Hi! Just when you thought you were done with my long posts about tracing hooks…
I have been working on my tracer and also looking at the target implementations of both systemview and tracealyzer, and there is one more aspect about the FreeRTOS tracing hooks/API that I find unfortunate.
Most (all?) tracing hooks will end up writing to some shared resource - usually a RAM buffer used as a journal/ring buffer, a trace peripheral, a RAM buffer used for communication via systems like RTT etc. This requires the access to this resource to be done in a critical section to avoid overlapping/corrupted trace messages.

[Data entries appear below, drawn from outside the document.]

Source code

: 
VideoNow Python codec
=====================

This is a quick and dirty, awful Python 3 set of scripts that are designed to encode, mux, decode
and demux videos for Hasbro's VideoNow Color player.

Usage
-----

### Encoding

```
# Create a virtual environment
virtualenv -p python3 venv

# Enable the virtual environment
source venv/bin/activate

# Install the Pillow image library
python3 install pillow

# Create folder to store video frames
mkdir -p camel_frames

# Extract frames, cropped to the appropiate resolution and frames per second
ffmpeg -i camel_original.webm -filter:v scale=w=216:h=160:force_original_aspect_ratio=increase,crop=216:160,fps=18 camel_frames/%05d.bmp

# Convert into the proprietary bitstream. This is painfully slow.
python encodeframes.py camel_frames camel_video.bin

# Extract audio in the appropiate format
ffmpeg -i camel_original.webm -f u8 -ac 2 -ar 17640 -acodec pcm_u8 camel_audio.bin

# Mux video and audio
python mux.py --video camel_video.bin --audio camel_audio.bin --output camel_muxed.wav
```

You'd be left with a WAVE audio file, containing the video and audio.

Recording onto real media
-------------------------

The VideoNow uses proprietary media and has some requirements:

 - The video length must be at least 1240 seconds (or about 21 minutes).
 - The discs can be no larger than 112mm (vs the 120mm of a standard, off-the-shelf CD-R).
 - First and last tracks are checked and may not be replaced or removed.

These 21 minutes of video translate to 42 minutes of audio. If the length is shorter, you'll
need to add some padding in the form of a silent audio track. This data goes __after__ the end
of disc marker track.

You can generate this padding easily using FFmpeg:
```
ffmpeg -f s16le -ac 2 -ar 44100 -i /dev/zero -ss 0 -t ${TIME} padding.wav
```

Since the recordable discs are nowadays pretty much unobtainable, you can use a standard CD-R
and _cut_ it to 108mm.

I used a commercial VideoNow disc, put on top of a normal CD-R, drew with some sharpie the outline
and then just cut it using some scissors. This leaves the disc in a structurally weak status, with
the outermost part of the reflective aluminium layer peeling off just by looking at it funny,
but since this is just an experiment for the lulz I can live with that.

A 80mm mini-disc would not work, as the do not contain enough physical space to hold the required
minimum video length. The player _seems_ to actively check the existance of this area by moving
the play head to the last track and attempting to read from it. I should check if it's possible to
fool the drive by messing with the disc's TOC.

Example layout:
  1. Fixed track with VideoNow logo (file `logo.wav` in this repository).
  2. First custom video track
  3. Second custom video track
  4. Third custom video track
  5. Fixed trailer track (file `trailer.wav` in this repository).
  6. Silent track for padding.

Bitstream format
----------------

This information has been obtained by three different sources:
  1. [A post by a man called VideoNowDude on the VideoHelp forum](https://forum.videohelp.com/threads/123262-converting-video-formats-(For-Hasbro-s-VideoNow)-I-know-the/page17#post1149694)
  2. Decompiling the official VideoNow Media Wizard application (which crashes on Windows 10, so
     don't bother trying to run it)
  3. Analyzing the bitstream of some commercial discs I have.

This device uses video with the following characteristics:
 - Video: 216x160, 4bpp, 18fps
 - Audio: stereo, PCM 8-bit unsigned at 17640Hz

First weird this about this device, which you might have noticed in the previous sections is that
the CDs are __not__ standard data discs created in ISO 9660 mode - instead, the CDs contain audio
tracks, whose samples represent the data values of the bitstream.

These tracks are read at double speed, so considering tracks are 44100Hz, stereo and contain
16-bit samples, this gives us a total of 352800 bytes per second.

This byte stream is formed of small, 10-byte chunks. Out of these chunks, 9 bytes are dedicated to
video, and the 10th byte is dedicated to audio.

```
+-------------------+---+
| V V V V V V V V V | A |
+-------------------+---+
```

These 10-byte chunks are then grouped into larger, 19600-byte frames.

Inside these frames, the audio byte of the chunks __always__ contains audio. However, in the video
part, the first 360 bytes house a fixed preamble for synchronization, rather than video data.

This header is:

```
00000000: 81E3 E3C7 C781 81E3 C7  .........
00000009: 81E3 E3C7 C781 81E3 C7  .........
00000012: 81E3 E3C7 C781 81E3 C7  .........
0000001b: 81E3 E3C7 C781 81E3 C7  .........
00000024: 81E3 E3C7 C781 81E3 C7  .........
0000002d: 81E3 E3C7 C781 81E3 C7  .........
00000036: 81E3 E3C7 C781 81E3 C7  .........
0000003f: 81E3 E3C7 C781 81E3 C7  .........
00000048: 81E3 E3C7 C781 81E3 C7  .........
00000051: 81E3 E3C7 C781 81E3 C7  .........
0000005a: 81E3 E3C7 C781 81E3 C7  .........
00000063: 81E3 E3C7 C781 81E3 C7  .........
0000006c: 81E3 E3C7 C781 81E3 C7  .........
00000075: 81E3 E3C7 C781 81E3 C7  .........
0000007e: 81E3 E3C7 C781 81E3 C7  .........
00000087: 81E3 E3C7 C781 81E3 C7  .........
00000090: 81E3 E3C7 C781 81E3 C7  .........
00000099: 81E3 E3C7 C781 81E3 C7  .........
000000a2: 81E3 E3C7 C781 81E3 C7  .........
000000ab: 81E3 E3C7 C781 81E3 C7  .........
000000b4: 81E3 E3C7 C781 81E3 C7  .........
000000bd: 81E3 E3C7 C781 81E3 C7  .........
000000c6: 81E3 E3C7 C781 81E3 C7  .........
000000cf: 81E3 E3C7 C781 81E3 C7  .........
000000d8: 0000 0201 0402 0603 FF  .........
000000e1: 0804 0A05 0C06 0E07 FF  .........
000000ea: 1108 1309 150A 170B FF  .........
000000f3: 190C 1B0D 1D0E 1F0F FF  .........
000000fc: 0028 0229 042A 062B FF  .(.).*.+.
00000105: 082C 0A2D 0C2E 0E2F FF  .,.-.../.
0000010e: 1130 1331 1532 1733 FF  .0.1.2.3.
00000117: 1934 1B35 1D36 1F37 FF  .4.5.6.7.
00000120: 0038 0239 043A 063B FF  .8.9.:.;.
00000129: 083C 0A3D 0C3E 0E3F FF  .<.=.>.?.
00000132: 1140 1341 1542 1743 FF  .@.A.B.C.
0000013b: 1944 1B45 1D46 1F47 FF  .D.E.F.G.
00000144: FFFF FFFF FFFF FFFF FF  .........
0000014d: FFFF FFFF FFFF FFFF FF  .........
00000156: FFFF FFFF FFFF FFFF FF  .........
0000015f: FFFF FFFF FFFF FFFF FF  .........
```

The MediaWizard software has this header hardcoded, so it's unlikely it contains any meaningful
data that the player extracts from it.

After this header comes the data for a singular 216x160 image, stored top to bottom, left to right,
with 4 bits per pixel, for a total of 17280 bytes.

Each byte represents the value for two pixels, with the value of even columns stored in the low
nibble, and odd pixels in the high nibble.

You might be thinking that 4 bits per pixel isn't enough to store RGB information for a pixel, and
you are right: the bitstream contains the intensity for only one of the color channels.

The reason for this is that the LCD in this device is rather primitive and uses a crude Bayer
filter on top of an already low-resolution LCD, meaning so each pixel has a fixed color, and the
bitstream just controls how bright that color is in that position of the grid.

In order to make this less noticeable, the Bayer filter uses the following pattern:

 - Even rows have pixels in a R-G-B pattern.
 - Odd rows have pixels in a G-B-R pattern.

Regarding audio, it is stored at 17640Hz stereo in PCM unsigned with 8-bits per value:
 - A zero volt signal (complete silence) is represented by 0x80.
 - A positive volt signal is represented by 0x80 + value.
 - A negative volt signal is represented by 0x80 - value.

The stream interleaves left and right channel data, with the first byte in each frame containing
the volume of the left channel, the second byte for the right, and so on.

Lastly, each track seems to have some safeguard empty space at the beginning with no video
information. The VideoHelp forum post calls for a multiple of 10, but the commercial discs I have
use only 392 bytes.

FreeRTOS supports (nested) critical sections in both ISR and task contexts, but this requires the tracing hook to know in which context it is running. Because there currently is no documentation (or mechanism) to enable this, all tracers that I have seen rely on writing their own per-platform ports to handle this, usually by detecting an interrupt context or writing an agnostic critical section.
In a sense FreeRTOS is an abstraction layer over platform-specific synchronization mechanisms, so it is unfortunate that a FreeRTOS API can not be properly consumed in a cross-platform fashion without platform-specific implementations.
As it stands right now, tracing hooks are called from any kind of context:
- Before the scheduler is started
- From tasks, from outside a critical section
- From tasks, from critical sections.
- From ISRs, from outside a critical section.
- From ISRs, from critical sections.
- From croutines (which I don’t claim to understand).
Some are only ever called from one place and one context, but others (like taskTASK_PRIORITY_DISINHERIT
) can be called from a number of different contexts.
As far as I am aware, some ports (like CM4F one) feature a port macro that detects if an interurpt context is active, but this is not required - the unix port for one does not feature one.
If there were a mechanism to guarantee and document that every hook is either called from only a task or ISR context, or called from both but always in a critical section, this would enable tracers to be written purely against the FreeRTOS APIs.
I am, however, not sure if this is even feasible for API enter and exit tracing hooks - as far as I am aware it is allowed to call functions like UBaseType_t uxTaskGetTaskNumber( TaskHandle_t xTask )
from any context - so I don’t know if there would be any mechanism to track what context is currently active. But maybe supporting this for all normal “non-api” hooks is feasible?
I look forward to hearing your thoughts!